Но вот что странно. Становясь на путь веры, я переживала такие метаморфозы, что казалось – этого никогда не забыть. Никогда уже не стать прежней, спокойно-равнодушно проживающей собственную жизнь, как чужую. Но прошел год, другой, третий... И вот уже по накатанной: в воскресенье – в храм, по праздникам – на причастие, назрели вопросы – к батюшке... И вот уже снова чувствую, что из раза в раз Встречи не происходит! Исповедуюсь, причащаюсь и... ничего не меняется. Следующая исповедь – как ксерокс с предыдущей. И почему-то уже не мчусь навстречу Господу, а как-то буднично волокусь, как из последних сил. Что происходит? Не может же быть, что церковные таинства вдруг потеряли свою силу? Не может. Я это знаю и просто так, и с доказательствами. Потому что были особые случаи. Как-то раз заболела жутко – три недели в постели безвылазно. Пью лекарства одно за другим – ничего не меняется. Плюнула на запрет выходить из дому, добралась до храма, и после причастия спокойно так поняла: поправлюсь. Сразу и врач нашелся хороший, и новое лекарство помогло с первого раза.

Тогда почему? Может, потому, что больше давалось, когда ничего не ждала, ни на что не рассчитывала – каждая малость была как подарок. А теперь я все знаю, как надо: что читать к причастию, что есть, что не есть, что на исповеди сказать... и если сделаю все как надо, то вроде бы и заслужила... Может, и так. Потому что было однажды. Я к причастию не готовилась, правила не читала, скоромного, правда, не ела – пост был. Пришла на службу, пока очередь на исповедь отстояла, уже и причастие кончилось. А батюшка выслушал меня и говорит: причащайся! Я говорю – как?! А он: стой, молись крепко и причащайся. И через несколько минут снова вынесли чашу и причастили опоздавших младенцев и меня. Это было нежданно и незаслуженно, но так радостно! Меня переполняла такая благодарность, что я плакала и никак не могла успокоиться.

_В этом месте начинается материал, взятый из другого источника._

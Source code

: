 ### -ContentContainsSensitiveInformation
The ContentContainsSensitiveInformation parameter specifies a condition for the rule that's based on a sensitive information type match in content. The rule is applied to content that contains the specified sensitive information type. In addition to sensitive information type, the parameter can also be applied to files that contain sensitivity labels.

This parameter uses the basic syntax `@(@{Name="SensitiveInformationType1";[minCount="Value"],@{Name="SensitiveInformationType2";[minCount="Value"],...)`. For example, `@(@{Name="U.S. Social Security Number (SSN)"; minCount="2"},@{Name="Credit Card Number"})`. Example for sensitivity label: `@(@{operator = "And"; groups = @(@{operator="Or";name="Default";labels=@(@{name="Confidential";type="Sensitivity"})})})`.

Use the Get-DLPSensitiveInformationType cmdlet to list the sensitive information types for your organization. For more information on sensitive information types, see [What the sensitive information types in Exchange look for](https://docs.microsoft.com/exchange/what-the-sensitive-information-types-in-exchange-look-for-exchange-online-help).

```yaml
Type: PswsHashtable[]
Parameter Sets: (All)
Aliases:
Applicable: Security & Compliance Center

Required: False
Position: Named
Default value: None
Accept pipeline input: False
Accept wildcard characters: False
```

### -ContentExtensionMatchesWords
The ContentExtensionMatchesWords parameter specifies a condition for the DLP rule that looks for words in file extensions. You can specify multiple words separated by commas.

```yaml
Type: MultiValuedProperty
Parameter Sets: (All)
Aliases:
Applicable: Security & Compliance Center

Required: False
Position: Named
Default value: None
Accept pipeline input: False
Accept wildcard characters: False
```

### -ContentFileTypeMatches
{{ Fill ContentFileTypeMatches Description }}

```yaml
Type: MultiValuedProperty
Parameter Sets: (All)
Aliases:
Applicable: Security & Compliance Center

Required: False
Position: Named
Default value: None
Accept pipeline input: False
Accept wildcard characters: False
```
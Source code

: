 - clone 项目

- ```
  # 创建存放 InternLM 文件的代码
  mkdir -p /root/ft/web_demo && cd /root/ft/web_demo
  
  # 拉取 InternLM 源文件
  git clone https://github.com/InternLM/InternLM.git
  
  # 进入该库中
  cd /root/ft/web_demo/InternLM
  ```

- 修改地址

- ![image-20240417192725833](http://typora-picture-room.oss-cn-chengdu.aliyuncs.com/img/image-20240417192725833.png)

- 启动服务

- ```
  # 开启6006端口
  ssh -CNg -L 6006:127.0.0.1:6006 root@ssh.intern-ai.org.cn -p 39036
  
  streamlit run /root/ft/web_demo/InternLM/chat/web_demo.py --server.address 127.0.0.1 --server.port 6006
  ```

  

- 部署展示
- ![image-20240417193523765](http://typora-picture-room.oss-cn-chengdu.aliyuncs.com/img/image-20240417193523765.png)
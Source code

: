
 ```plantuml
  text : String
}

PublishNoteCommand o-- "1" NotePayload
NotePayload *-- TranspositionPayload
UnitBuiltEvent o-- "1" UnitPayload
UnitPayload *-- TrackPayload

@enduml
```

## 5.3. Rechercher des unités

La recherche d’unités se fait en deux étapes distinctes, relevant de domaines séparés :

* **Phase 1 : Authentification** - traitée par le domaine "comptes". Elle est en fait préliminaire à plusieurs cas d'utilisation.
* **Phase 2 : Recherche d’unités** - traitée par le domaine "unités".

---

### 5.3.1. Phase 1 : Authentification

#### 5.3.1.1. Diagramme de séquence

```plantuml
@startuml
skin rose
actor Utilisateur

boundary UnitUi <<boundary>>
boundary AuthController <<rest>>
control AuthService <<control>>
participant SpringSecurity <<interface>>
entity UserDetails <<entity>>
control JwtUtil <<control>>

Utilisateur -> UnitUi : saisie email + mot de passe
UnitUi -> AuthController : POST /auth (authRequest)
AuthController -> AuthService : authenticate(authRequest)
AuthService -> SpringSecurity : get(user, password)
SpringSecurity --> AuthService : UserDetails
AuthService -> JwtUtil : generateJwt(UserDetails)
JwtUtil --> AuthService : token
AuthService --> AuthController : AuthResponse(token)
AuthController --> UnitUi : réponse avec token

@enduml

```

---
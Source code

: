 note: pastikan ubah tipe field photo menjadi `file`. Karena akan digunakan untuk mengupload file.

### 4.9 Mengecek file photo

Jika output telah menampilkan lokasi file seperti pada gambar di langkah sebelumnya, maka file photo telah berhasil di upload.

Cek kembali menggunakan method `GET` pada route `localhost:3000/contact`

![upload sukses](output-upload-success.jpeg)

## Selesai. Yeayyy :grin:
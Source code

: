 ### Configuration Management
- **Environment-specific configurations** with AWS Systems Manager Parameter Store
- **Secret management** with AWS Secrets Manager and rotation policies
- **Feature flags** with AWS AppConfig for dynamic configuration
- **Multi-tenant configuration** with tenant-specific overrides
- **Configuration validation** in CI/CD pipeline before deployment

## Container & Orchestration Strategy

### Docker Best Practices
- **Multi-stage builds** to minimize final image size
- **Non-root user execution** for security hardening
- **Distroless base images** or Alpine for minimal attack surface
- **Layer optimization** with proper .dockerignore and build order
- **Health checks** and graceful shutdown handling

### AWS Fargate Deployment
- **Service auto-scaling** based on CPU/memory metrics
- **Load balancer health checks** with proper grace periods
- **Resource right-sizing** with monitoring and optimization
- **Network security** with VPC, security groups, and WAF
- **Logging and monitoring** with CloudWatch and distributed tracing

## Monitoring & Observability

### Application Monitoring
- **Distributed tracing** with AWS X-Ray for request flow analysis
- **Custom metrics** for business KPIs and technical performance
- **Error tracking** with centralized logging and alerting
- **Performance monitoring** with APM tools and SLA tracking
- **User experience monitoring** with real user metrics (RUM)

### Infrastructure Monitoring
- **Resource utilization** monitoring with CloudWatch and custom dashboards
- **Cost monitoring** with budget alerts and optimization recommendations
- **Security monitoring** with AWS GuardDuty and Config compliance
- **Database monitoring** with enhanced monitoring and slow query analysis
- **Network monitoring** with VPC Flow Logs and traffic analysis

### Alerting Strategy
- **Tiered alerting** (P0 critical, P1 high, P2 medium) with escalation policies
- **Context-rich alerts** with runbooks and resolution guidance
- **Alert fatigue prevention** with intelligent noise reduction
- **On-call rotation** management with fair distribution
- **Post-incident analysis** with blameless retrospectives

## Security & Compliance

Потом я с грустью думала, что с таким чувством, наверное, и нужно принимать причастие – каждый раз. Даже вычитав все каноны и правила и добросовестно попостившись сколько положено, и настрочив три страницы к исповеди, все равно – как незаслуженный дар. Но почему-то больше так не получалось ни разу.

Иногда я стою после службы у иконы «Преображение» и прошу изменить меня. Прошу и боюсь. Птому что как-то подумала о том, что ведь апостолы, увидев Господне Преображение, упали и почти умерли от страха. И встали, наверное, уже совсем другими людьми. И потому что каждый раз, когда надо мной совершалось таинство, во мне что-то ненужное умирало, чтобы могла вместиться другая, новая жизнь. И что удивительно – я никогда, ни разу не могла угадать, что во мне умрет, а что вместится. И сколько времени на это потребуется – один миг или целые годы. Но даже сейчас, в этом заетом бытом и суетой, далеком от самых малых духовных высот состоянии, я точно знаю, что вся моя жизнь – сотворчество с Творцом. И точно знаю, что эта тайна есть у каждого.